I create soft shadows that separate:
- the head and neck
- the belly and the upper legs
I darken the legs that are farther from the viewer. I make sure that the hairy contour of the legs closer to the viewer remain readable. We don’t have to be perfectly precise with our marks or draw every single hair or strand. The goal is to create the illusion of fluffy fur wrapping up the limbs.
I also accent the hooves, covering them with layers of cross-hatching. Horizontally-oriented lines are slightly curved. They repeat the contours of the hooves.
With a 0.05 liner, I add more lines to the head. The muzzle becomes slightly darker. This shift conveys the transition between the planes – it is assumed that this area receives less sunlight.
The sides of the nose become covered with short hatches while the marks follow the direction of the fur. The central part of the nose is worthy of the most delicate lines. They are very short, resembling dots.
I make the beard slightly longer.
I darken some areas of the fur on the head. This change is minor. The subtle contrast creates a hint at irregularity that is typical for natural textures.
I add layers of contour hatching to the horns, giving them more volume. One side of each horn is slightly lighter.
With a 0.05 ink liner, I work on the legs in a similar manner. New marks support the existing ones and contribute to the overall look of the texture.
Be patient, as drawing fur often requires a lot of time and effort.
I add some long lines to the lowest area of the belly to accent the form and emphasize its direction. These marks also strengthen the core shadow.
There are deep folds of the fur in the bottom part of the goat’s body. We remember that although the coat is light in value, it may look significantly darker in a shadowed area. I make sure that even the lighter, more prominent parts of the folds, are not too bright. They shouldn’t distract the viewer’s attention.
The hatches that I add to the lower parts of the legs are plain and unified. The fur is shorter there, and the contours reflect this change. You may need to add some contour hatching to the areas near the hooves to give the limbs more volume.
It’s time to complete the fur on the goat’s back and rump. These sections are lighter, so I’m going to leave much of the paper’s surface untouched.
With a 0.05 liner, I add more short lines to the mentioned areas. In the image below, you’ll find a close-up sample of this texture.
I add some short lines along the contour of the goat’s back. They create the illusion of light coming through the hairs.
The components of the head (eyes, nose, and horns) and the hooves are my reference points in terms of value and contrast. They should be dark enough to emphasize the lightness of the fur.
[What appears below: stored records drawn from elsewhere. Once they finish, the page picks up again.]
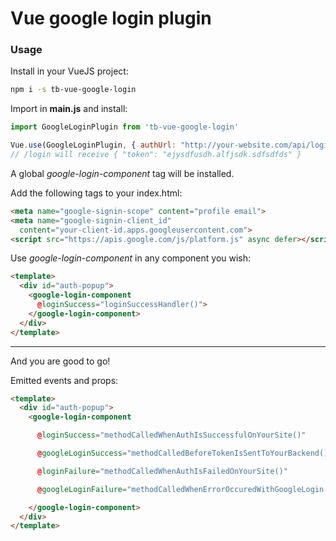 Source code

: # Vue google login plugin

### Usage
Install in your VueJS project:

```bash
npm i -s tb-vue-google-login
```

Import in __main.js__ and install:

```javascript
import GoogleLoginPlugin from 'tb-vue-google-login'

Vue.use(GoogleLoginPlugin, { authUrl: "http://your-website.com/api/login" })
// /login will receive { "token": "ejysdfusdh.alfjsdk.sdfsdfds" }
```

A global _google-login-component_ tag will be installed.<br>

Add the following tags to your index.html:
```html
<meta name="google-signin-scope" content="profile email">
<meta name="google-signin-client_id"
  content="your-client-id.apps.googleusercontent.com">
<script src="https://apis.google.com/js/platform.js" async defer></script>
```

Use _google-login-component_ in any component you wish:

```html
<template>
  <div id="auth-popup">
    <google-login-component
      @loginSuccess="loginSuccessHandler()">
    </google-login-component>
  </div>
</template>
```

<hr>

And you are good to go!

Emitted events and props:

```html
<template>
  <div id="auth-popup">
    <google-login-component

      @loginSuccess="methodCalledWhenAuthIsSuccessfulOnYourSite()"

      @googleLoginSuccess="methodCalledBeforeTokenIsSentToYourBackend()"

      @loginFailure="methodCalledWhenAuthIsFailedOnYourSite()"

      @googleLoginFailure="methodCalledWhenErrorOccuredWithGoogleLogin()">

    </google-login-component>
  </div>
</template>
```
At the end of this stage, we should get a nice, soft gradient from the lighter top of the animal’s body to its darker bottom. Squint your eyes softly and look at your artwork. Do you like the resulting value transition? This simple trick will help you to determine whether you need to add more ink marks.
With a 0.05 liner, I add long, mostly parallel, lines to the stones. The marks repeat the direction of the planes. The darker areas of the relief get an additional layer of hatches.
I use fewer lines in the bottom part of the drawing. This trick creates the impression of a transition of value.
With a 0.05 liner, I work on the details of the rock texture. The goal is to give some interest and credibility to the environment, leaving the goat as a focal point. Be careful not to overdo this element. A few cracks and hollows will be enough.
I darken the area right under the animal, strengthening the cast shadow.
I evaluate the artwork once again. It is complete!
How to Draw a Goat with Pen and Ink – Conclusion
Congratulations! We’ve created a beautiful drawing of an interesting mountain goat. I hope that you’ve enjoyed our creative journey – and also learned a couple of useful things!
I wish you much inspiration for your future art projects and pen and ink drawings. Have fun and enjoy your work!